Collected data ▸
[Start of Attachment]
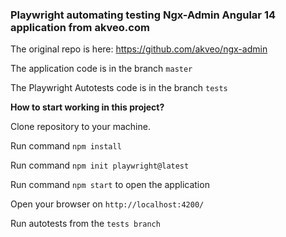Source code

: ### Playwright automating testing Ngx-Admin Angular 14 application from akveo.com

The original repo is here: https://github.com/akveo/ngx-admin

The application code is in the branch ```master```

The Playwright Autotests code is in the branch ```tests```

**How to start working in this project?**

Clone repository to your machine.

Run command ```npm install``` 

Run command ```npm init playwright@latest``` 

Run command ```npm start``` to open the application

Open your browser on ```http://localhost:4200/```

Run autotests  from the ```tests branch```

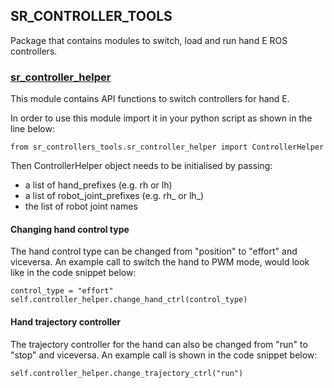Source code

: ## SR_CONTROLLER_TOOLS

Package that contains modules to switch, load and run hand E ROS controllers.

### [sr_controller_helper](https://github.com/shadow-robot/common_resources/blob/melodic-devel/sr_controllers_tools/src/sr_controllers_tools/sr_controller_helper.py)

This module contains API functions to switch controllers for hand E.


In order to use this module import it in your python script as shown in the line below:

```
from sr_controllers_tools.sr_controller_helper import ControllerHelper
```

Then ControllerHelper object needs to be initialised by passing:

- a list of hand_prefixes (e.g. rh or lh)
- a list of robot_joint_prefixes (e.g. rh_ or lh_)
- the list of robot joint names


#### Changing hand control type

The hand control type can be changed from "position" to "effort" and viceversa. 
An example call to switch the hand to PWM mode, would look like in the code snippet below:
```
control_type = "effort"
self.controller_helper.change_hand_ctrl(control_type)
```

#### Hand trajectory controller

The trajectory controller for the hand can also be changed from "run" to "stop" and viceversa.
An example call is shown in the code snippet below:

```
self.controller_helper.change_trajectory_ctrl("run")
```
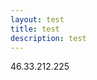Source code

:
 ```yaml
---
layout: test
title: test
description: test
---
```


<html>
<body>
<p>46.33.212.225</p>
<p></p>
</body>

</html>
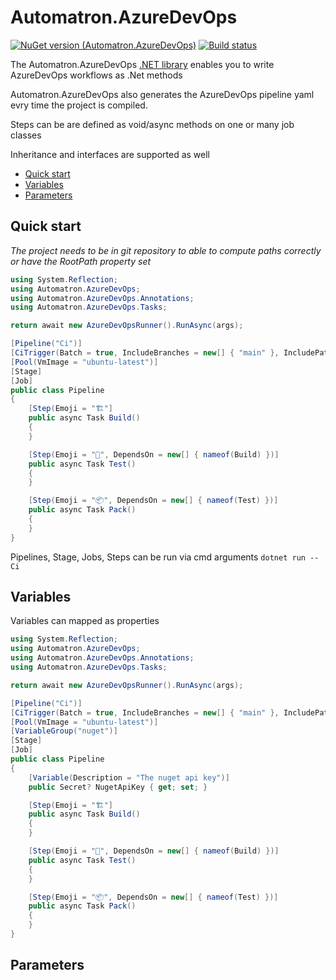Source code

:﻿# Automatron.AzureDevOps
[![NuGet version (Automatron.AzureDevOps)](https://img.shields.io/nuget/v/Automatron.AzureDevOps.svg?style=flat-square)](https://www.nuget.org/packages/Automatron.AzureDevOps/)
[![Build status](https://dev.azure.com/lkt82/Public/_apis/build/status/Automatron%20CI?branchName=main)](https://dev.azure.com/lkt82/Public/_build/latest?definitionId=1)

The Automatron.AzureDevOps [.NET library](https://www.nuget.org/packages/Automatron.AzureDevOps) enables you to write AzureDevOps workflows as .Net methods

Automatron.AzureDevOps also generates the AzureDevOps pipeline yaml evry time the project is compiled.

Steps can be are defined as void/async methods on one or many job classes

Inheritance and interfaces are supported as well

- [Quick start](#quick-start)
- [Variables](#variables)
- [Parameters](#parameters)

## Quick start

*The project needs to be in git repository to able to compute paths correctly or have the RootPath property set*

```c#
using System.Reflection;
using Automatron.AzureDevOps;
using Automatron.AzureDevOps.Annotations;
using Automatron.AzureDevOps.Tasks;

return await new AzureDevOpsRunner().RunAsync(args);

[Pipeline("Ci")]
[CiTrigger(Batch = true, IncludeBranches = new[] { "main" }, IncludePaths = new[] { "src" })]
[Pool(VmImage = "ubuntu-latest")]
[Stage]
[Job]
public class Pipeline
{
    [Step(Emoji = "🏗"]
    public async Task Build()
    {
    }

    [Step(Emoji = "🧪", DependsOn = new[] { nameof(Build) })]
    public async Task Test()
    {
    }

    [Step(Emoji = "📦", DependsOn = new[] { nameof(Test) })]
    public async Task Pack()
    {
    }
}
```

Pipelines, Stage, Jobs, Steps can be run via cmd arguments  ```dotnet run -- Ci```

## Variables

Variables can mapped as properties

```c#
using System.Reflection;
using Automatron.AzureDevOps;
using Automatron.AzureDevOps.Annotations;
using Automatron.AzureDevOps.Tasks;

return await new AzureDevOpsRunner().RunAsync(args);

[Pipeline("Ci")]
[CiTrigger(Batch = true, IncludeBranches = new[] { "main" }, IncludePaths = new[] { "src" })]
[Pool(VmImage = "ubuntu-latest")]
[VariableGroup("nuget")]
[Stage]
[Job]
public class Pipeline
{
    [Variable(Description = "The nuget api key")]
    public Secret? NugetApiKey { get; set; }

    [Step(Emoji = "🏗"]
    public async Task Build()
    {
    }

    [Step(Emoji = "🧪", DependsOn = new[] { nameof(Build) })]
    public async Task Test()
    {
    }

    [Step(Emoji = "📦", DependsOn = new[] { nameof(Test) })]
    public async Task Pack()
    {
    }
}
```

## Parameters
[End of Attachment]
AIM OF THE TASK ▸ Say how many lines of the preceding data include the word "switch". The number is the whole answer.

RESPONSE BELOW ▸ 3